Starting September 2014, the city of Miami will begin dangling green cards to foreign investors as a means to spur economic development in South Florida and further cement Miami’s status as the global business hub.
Mayor Tomás Regalado made the announcement at a packed City Hall Thursday while unveiling the city’s Office of International Business Development. The city created the agency to oversee its newly approved EB-5 visa regional center, which is authorized by U.S. Citizenship and Immigration Services to match up tri-county area projects with investors.
“Our mission is to market Miami to the world,” said Regalado.
The visa center — the first to be run by a city — will act as an intermediary between local businesses and foreign investors. Applicants ranging from charter schools to developers can submit their business plans to the city. If the project meets muster, it is placed in a portfolio marketed to investors seeking U.S. visas.
One “hypothetical” project included in Miami’s application to the federal government is developer Tibor Hollo’s Panorama Tower, which according to the document is seeking $100 million from up to 200 investors. In return, investors are offered a “regular income” among other benefits, with the terms of the return of their investment to be negotiated.
Under the EB-5 program, investors are required to put up at least at least $1 million, or $500,000 for projects in areas of high unemployment, into a special fund outside the city’s control. At least some of their capital must be “at risk.”

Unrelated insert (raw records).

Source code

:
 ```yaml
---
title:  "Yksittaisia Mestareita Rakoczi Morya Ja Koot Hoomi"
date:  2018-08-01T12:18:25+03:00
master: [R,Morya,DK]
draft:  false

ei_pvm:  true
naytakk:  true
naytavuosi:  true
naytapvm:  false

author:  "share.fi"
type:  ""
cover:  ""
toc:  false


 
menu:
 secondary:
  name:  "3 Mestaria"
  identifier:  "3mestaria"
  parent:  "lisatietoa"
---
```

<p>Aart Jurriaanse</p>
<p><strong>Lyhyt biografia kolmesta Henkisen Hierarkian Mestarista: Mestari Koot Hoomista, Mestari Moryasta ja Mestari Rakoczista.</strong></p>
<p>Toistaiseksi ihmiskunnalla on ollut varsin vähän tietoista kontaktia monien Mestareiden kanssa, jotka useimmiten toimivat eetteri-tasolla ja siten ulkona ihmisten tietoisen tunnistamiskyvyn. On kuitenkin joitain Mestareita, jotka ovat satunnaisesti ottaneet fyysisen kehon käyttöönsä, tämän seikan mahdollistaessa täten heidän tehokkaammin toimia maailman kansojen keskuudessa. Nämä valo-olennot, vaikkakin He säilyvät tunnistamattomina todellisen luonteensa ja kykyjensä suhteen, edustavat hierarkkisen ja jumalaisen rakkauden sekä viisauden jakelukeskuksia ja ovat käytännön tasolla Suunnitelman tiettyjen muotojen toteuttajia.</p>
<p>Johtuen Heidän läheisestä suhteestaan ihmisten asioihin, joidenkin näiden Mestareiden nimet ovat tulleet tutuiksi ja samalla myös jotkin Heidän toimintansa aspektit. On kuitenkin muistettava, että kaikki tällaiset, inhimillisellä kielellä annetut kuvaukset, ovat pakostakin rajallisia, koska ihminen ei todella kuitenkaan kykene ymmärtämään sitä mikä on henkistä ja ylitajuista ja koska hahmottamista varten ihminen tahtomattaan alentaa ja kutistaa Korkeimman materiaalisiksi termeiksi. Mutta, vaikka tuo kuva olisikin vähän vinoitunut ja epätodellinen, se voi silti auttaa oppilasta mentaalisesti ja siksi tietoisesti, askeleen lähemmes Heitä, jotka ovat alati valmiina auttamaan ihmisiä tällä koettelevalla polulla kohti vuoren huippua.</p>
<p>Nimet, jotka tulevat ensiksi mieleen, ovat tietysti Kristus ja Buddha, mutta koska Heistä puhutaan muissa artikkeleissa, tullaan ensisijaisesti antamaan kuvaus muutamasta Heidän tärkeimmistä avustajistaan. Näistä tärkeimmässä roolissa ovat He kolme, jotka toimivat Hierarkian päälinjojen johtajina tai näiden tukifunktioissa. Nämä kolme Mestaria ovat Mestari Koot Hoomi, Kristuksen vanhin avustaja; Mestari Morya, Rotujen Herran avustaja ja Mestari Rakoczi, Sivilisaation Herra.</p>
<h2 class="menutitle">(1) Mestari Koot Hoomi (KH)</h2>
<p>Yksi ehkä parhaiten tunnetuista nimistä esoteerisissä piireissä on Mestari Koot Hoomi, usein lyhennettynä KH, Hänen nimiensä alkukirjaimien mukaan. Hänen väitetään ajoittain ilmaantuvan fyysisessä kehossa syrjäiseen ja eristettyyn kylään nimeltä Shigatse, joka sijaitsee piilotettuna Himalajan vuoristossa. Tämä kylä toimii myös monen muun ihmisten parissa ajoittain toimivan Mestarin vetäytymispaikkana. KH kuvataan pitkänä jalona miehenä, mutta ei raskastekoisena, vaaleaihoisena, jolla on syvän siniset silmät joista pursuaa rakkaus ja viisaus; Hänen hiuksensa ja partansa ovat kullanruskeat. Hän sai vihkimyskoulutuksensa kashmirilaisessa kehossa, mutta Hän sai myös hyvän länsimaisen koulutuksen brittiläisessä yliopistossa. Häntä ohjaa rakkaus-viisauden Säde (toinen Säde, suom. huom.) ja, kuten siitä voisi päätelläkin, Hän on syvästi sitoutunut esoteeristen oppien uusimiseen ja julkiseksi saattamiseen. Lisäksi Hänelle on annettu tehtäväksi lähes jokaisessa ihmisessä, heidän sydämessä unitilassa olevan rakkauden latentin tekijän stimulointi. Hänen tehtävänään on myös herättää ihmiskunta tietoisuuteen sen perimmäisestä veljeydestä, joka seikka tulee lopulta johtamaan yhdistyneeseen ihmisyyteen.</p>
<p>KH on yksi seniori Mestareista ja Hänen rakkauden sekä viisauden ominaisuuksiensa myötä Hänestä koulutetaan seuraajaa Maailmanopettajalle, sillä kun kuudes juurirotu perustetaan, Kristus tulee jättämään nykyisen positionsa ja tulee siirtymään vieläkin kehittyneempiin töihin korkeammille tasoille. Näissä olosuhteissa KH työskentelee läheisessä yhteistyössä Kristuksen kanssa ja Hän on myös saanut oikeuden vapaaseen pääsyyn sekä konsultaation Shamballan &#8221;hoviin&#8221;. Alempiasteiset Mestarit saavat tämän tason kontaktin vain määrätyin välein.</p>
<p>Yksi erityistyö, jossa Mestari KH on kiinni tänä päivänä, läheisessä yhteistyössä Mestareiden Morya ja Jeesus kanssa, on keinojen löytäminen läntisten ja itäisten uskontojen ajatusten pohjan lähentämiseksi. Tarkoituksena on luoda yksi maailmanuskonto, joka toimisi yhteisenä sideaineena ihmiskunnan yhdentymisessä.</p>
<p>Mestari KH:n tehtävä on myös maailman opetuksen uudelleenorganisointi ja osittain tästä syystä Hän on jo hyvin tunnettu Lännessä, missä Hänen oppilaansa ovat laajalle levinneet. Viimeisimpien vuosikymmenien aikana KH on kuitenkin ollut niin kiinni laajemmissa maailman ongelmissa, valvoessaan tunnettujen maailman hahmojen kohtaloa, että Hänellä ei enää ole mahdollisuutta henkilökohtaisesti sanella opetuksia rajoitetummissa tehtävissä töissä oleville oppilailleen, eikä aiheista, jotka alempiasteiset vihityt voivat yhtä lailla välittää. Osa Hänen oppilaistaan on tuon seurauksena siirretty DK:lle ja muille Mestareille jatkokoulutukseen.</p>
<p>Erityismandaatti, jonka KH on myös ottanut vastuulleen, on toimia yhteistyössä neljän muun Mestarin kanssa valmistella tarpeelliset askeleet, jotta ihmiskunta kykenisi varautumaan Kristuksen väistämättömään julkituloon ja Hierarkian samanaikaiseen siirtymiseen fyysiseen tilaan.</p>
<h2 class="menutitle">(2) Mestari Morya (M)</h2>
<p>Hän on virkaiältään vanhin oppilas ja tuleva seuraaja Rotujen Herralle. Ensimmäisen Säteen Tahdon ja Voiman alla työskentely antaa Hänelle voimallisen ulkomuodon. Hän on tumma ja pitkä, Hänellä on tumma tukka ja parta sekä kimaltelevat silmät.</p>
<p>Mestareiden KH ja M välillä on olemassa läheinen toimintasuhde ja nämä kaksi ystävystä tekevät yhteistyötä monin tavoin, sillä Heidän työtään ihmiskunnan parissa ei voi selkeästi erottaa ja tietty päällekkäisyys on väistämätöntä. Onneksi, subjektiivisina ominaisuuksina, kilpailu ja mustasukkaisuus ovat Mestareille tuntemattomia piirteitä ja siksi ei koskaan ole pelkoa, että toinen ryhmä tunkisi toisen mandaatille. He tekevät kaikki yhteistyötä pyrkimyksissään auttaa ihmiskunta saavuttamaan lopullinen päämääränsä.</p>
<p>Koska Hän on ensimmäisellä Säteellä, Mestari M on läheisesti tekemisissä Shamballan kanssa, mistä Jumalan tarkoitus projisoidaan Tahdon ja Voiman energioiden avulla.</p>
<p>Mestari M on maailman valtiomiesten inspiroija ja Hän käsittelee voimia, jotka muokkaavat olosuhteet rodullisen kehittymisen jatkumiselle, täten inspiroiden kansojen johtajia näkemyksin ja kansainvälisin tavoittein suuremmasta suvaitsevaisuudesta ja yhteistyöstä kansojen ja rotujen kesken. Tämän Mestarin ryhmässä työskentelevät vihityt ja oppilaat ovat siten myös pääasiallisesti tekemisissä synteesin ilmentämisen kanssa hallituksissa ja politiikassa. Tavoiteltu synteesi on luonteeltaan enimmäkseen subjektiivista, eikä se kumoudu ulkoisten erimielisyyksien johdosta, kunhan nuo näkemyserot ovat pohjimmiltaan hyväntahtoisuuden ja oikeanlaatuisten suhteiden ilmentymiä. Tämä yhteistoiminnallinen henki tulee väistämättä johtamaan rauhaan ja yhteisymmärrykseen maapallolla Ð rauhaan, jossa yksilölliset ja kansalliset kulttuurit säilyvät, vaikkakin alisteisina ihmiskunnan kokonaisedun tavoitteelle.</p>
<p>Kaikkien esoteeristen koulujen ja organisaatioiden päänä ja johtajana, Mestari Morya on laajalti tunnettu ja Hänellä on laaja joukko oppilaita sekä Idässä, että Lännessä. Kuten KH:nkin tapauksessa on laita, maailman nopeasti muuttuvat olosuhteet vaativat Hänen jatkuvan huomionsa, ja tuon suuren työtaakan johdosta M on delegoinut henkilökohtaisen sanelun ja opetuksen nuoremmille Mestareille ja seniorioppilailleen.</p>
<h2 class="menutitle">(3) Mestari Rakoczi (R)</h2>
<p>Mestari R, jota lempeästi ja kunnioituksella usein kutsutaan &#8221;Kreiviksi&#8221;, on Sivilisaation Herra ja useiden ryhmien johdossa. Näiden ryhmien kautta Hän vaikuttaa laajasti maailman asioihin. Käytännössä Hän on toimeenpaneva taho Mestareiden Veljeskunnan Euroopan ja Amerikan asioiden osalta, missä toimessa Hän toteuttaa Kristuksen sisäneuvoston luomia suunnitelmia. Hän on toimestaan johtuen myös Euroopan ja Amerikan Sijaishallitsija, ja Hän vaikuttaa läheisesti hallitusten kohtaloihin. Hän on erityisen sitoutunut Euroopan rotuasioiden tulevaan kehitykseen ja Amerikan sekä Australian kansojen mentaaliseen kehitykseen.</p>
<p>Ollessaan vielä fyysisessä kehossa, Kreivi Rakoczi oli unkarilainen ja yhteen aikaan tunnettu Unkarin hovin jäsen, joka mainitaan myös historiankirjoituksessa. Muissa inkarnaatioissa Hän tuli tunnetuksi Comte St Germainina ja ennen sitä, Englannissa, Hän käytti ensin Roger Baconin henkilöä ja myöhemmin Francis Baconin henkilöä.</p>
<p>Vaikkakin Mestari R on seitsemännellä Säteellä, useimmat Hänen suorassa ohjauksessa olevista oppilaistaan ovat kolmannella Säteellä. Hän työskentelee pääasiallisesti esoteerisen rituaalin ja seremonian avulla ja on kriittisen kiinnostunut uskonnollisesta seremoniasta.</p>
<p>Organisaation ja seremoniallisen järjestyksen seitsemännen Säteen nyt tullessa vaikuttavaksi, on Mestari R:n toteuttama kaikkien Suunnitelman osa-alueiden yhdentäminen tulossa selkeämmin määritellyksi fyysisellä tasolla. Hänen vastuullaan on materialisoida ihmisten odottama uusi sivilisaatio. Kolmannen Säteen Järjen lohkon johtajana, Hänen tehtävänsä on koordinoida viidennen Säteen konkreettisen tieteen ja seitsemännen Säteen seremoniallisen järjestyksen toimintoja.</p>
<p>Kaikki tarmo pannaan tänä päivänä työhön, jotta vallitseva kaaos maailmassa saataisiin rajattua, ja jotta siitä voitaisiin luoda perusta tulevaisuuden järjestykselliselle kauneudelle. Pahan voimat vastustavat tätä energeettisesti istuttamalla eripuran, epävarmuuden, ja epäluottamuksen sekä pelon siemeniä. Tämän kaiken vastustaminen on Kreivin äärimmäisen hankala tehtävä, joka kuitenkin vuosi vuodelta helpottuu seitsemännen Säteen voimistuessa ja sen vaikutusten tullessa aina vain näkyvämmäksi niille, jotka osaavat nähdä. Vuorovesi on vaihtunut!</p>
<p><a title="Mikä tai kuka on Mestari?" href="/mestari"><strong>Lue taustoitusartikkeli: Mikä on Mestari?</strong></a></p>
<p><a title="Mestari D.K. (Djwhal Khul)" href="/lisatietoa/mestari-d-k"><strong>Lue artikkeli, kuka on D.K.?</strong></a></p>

In return, they receive a two-year green card for themselves and their immediate family. If the project succeeds, and at least 10 U.S. jobs are created, the investors gain permanent residency plus dividends on their investment. If it fails, they’re out their green cards — and in some cases their money.
The city, meanwhile, stands to earn application fees and a cut of the secured financing, according to Mikki Canton, a Coral Gables attorney and executive director of the city’s EB-5 office. Much of that money is expected to be set aside in a special public safety fund.
“We recognize the honor and the responsibility coming to us,” she said. “Also, how it sets us out to be the blueprint that other municipalities and states might follow.”
Thursday’s event was part informational for future applicants and part celebration for city officials, who have touted the initiative from Spain to the Yucatan. But while Regalado said the city hasn’t faced any detractors, Miami is certainly wading into a controversial program.
Critics, like the Center for Immigration Studies say the initiative, created long ago by Congress, is akin to allowing wealthy immigrants to buy their way to the front of the visa line. Others say the program, which boasts hundreds of centers across the country, is poorly regulated and ripe for abuse. Last month, Fortune Magazine referred to the EB-5 program as “a magnet for amateurs, pipe-dreamers, and charlatans, who see it as an easy way to score funding for ventures that banks would never touch.”
Canton said Miami plans to run a tight ship and Regalado said the U.S. Department of Homeland Security would background investors. The intent of Thursday’s event was to explain the regulations involved in the financing process and issues monitored by the Securities and Exchange Commission.
“Not only is our responsibility as a regional center to the people, developers’ projects, [and] future investors that may come, but also to the citizens,” she said. Canton said Miami would “not make mistakes that unfortunately other regional centers have made, many times inadvertently.”
Regalado said the city expects to begin adding to its portfolio next month, and will then begin marketing projects to investors. The operation of the center can cost the city up to $1 million annually, to be funded through grants.